Without resorting to sanctimonious declarations, the book conveys the drawbacks of solely relying on short-term profit-driven models. It opens with Stein’s introduction, which features a discourse on the nature of time and its relationship to climate change. Critiquing the Western world’s conception of time as a linearly flowing entity wherein growth is equated with linear accumulation, progress and acceleration, Stein proposes the need to adopt a more cyclical and interconnected understanding of time to respond to the extant issues of climate crisis.

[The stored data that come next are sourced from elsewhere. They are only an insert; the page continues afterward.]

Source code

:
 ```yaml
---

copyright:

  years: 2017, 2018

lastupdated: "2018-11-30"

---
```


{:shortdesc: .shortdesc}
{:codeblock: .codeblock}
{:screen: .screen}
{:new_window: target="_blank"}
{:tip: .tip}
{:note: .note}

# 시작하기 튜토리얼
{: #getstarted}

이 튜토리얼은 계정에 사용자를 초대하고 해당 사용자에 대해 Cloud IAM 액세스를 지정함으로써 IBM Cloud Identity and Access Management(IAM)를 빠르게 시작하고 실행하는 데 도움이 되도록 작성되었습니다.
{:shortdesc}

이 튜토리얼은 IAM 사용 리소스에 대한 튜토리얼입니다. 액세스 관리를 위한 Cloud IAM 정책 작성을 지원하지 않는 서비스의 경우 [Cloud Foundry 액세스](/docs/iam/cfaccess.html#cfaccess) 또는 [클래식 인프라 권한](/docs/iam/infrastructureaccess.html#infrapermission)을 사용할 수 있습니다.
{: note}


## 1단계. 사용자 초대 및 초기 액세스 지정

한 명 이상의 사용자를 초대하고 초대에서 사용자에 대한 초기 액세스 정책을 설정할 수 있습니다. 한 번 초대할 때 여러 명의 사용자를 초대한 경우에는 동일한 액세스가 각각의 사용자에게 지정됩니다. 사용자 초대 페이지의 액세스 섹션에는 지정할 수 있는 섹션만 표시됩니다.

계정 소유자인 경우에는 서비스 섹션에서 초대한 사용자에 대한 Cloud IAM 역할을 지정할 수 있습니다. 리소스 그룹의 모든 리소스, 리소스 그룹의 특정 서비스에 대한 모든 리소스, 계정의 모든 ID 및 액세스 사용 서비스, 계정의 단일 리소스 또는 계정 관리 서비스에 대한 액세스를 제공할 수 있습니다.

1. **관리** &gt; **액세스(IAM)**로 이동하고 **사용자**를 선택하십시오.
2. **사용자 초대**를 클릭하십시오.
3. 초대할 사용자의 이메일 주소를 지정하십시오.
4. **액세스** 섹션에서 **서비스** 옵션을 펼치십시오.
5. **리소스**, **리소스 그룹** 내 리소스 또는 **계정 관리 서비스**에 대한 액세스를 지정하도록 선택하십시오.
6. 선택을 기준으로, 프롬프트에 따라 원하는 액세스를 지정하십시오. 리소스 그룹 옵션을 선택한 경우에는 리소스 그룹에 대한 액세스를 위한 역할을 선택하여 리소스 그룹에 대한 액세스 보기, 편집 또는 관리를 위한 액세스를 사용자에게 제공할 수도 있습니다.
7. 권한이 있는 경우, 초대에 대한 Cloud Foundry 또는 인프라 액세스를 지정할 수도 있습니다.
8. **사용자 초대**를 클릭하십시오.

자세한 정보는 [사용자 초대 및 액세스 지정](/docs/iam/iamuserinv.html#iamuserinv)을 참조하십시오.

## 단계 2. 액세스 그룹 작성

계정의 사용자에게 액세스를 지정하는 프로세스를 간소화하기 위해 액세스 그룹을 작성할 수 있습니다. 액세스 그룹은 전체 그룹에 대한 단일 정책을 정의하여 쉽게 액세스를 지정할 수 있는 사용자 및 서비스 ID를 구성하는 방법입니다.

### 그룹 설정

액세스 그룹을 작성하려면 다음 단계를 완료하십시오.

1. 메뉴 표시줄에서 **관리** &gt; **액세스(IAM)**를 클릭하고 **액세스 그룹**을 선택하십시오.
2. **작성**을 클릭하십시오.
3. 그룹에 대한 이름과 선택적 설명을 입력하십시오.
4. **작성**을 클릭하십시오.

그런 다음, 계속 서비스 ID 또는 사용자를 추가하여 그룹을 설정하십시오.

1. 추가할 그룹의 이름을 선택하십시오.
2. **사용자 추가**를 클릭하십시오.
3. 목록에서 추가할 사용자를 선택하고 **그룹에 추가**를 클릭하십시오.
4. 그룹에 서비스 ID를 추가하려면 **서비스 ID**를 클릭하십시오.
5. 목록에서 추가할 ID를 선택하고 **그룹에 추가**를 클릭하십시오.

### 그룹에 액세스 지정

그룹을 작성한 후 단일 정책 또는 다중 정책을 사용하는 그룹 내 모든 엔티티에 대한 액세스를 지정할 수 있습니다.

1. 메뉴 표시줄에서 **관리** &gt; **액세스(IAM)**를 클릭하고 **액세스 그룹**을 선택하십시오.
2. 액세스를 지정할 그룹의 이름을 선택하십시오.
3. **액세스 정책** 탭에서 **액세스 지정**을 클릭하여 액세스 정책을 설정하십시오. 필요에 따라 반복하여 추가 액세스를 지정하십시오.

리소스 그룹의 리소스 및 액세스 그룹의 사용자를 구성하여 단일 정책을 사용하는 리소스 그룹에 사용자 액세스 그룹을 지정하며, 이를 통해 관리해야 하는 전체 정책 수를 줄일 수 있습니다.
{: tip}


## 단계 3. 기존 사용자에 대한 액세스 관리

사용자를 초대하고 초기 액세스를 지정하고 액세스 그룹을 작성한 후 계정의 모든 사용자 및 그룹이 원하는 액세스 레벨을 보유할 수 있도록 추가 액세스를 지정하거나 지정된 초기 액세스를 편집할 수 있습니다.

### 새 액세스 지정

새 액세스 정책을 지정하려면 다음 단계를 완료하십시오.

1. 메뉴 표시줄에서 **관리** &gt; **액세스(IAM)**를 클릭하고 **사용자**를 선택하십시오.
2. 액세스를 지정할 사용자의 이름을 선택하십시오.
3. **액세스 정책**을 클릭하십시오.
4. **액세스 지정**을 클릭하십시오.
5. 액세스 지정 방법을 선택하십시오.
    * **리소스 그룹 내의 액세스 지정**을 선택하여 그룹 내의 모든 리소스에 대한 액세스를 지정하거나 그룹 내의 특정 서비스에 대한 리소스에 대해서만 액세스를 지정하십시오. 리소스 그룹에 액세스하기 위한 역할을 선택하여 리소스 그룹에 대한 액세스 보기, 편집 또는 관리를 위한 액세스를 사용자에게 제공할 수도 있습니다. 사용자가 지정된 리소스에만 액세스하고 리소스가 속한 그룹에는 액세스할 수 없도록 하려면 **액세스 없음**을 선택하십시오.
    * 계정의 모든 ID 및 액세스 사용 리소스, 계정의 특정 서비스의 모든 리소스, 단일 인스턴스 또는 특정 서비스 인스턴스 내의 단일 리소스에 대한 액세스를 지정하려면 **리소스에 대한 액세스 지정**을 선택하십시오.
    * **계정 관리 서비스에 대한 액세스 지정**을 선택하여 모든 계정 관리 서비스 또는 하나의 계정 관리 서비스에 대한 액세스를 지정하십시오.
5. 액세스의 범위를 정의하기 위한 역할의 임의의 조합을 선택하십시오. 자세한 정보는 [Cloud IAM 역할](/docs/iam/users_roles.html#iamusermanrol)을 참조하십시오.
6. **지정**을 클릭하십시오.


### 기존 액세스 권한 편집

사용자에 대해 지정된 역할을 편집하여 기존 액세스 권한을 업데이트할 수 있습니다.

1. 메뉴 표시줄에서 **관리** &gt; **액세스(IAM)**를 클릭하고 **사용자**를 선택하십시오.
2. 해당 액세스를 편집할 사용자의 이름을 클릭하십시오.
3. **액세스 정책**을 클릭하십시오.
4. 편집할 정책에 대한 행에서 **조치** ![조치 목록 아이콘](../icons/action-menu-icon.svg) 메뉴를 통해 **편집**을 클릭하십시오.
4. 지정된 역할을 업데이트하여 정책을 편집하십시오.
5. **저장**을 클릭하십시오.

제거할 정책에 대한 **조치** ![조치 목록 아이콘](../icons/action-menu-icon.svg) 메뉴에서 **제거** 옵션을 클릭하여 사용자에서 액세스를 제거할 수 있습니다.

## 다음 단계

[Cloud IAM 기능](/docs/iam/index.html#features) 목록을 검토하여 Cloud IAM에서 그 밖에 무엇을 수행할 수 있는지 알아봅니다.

"Our kneejerk reaction to change is to hold on to and safeguard what we have – stasis, border control and further fortification,” Stein remarks within the introductory essay in the book, exposing the ramifications of viewing time as linear and hence, an entity available in deficit. “Yet we are inherently inseparable from time, our histories, each other and our planet,” she further asserts, premising the need to develop a non-linear understanding of time and “embracing a more adaptive relationship to uncertainty because it holds the promise of igniting positive change in ourselves, our communities and our environments”. Concurrently, Stein also discusses the need to drive diversity and adaptation within the architectural realm as well as create societies where the historical remnants and repercussions of colonialism, social injustice and the extraction of labour, material and energy are addressed. Finally, the chapter argues that architecture must shift from short-term profit-driven models to long-term, ecologically responsible approaches.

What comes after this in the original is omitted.